Lying-in kept things so simple in the house for 15 days, that I was free to flow with the stuff I had no idea about. For example, I had no idea about the way that breasts leaked milk until they started dripping (or gushing as was often the case when the other breast let the milk down). This was clearly one of the little secrets mothers keep from non-mothers! I had never even heard of breast pads, and was relieved when Bridget pointed out that a little pressure would stop the geyser from spouting! Similarly, I had no idea newborns were sooo noisy when they slept! I might have missed that if my daughter had slept in another room, and although it was the beginning of years of sleep deprivation I was so glad to hear it!

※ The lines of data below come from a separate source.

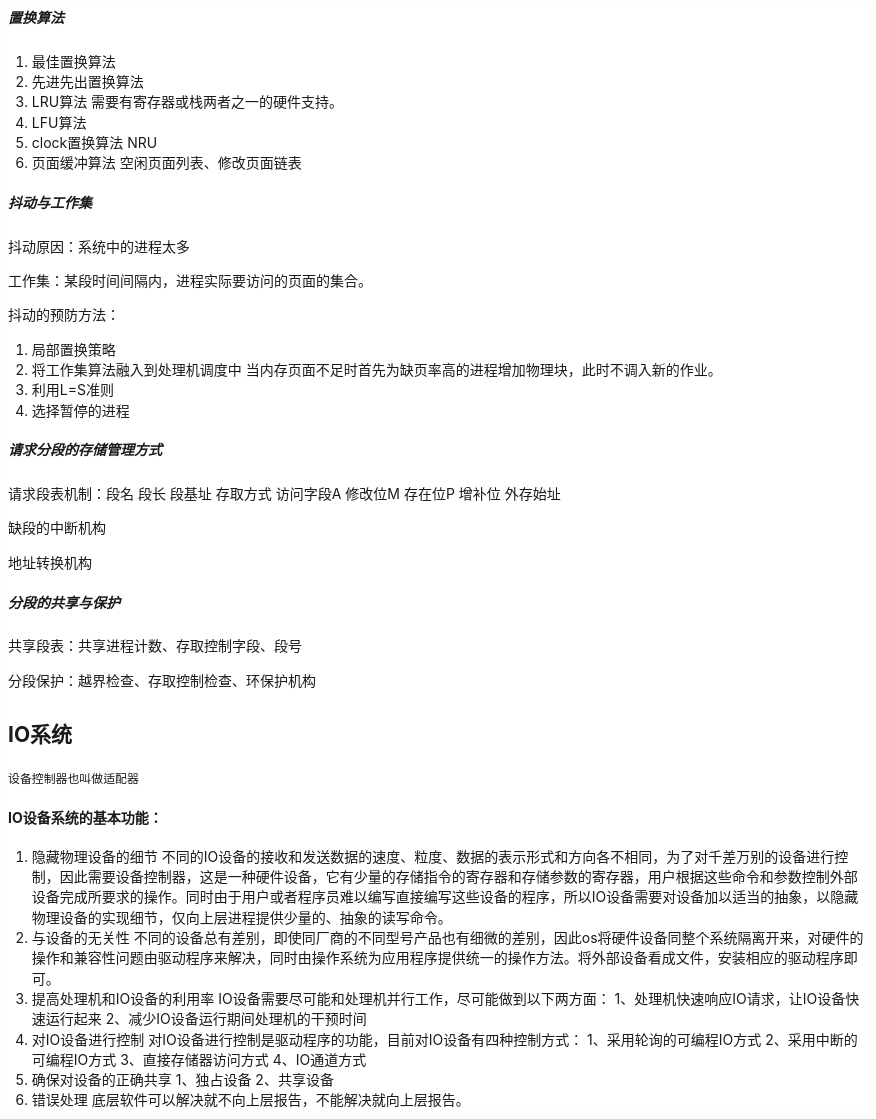 ##### 置换算法

1. 最佳置换算法
2. 先进先出置换算法
3. LRU算法  需要有寄存器或栈两者之一的硬件支持。
4. LFU算法
5. clock置换算法 NRU  
6. 页面缓冲算法   空闲页面列表、修改页面链表

##### 抖动与工作集

抖动原因：系统中的进程太多

工作集：某段时间间隔内，进程实际要访问的页面的集合。

抖动的预防方法：

1. 局部置换策略
2. 将工作集算法融入到处理机调度中 当内存页面不足时首先为缺页率高的进程增加物理块，此时不调入新的作业。
3. 利用L=S准则
4. 选择暂停的进程

##### 请求分段的存储管理方式

请求段表机制：段名 段长 段基址 存取方式 访问字段A 修改位M 存在位P 增补位 外存始址

缺段的中断机构

地址转换机构

##### 分段的共享与保护

共享段表：共享进程计数、存取控制字段、段号

分段保护：越界检查、存取控制检查、环保护机构

## IO系统

```
设备控制器也叫做适配器
```

#### IO设备系统的基本功能：

1. 隐藏物理设备的细节
   不同的IO设备的接收和发送数据的速度、粒度、数据的表示形式和方向各不相同，为了对千差万别的设备进行控制，因此需要设备控制器，这是一种硬件设备，它有少量的存储指令的寄存器和存储参数的寄存器，用户根据这些命令和参数控制外部设备完成所要求的操作。同时由于用户或者程序员难以编写直接编写这些设备的程序，所以IO设备需要对设备加以适当的抽象，以隐藏物理设备的实现细节，仅向上层进程提供少量的、抽象的读写命令。
2. 与设备的无关性
   不同的设备总有差别，即使同厂商的不同型号产品也有细微的差别，因此os将硬件设备同整个系统隔离开来，对硬件的操作和兼容性问题由驱动程序来解决，同时由操作系统为应用程序提供统一的操作方法。将外部设备看成文件，安装相应的驱动程序即可。
3. 提高处理机和IO设备的利用率
   IO设备需要尽可能和处理机并行工作，尽可能做到以下两方面：
   	1、处理机快速响应IO请求，让IO设备快速运行起来
   	2、减少IO设备运行期间处理机的干预时间
4. 对IO设备进行控制
   对IO设备进行控制是驱动程序的功能，目前对IO设备有四种控制方式：
   	 1、采用轮询的可编程IO方式
   	 2、采用中断的可编程IO方式
   	 3、直接存储器访问方式
   	 4、IO通道方式
5. 确保对设备的正确共享
   	1、独占设备
   	2、共享设备
6. 错误处理
   	底层软件可以解决就不向上层报告，不能解决就向上层报告。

I wrote in Mothering that if had I turned away from my daughter  instead of lying-in, I would not have seen how her whole self needed nurturing when she was hungry: she needed to feel physically safe and satiated, emotionally fed and ordered, and her soul needed a safe harbour in my readily available arms. I only knew that because I saw her whole body respond frantically to her hunger, a hunger she felt on every level. So I feel blessed to have been close enough to feed her needs and believe that keeping-it-simple makes a difference in how we relate to our babes. Everything else can wait when everything you need is right in front of you.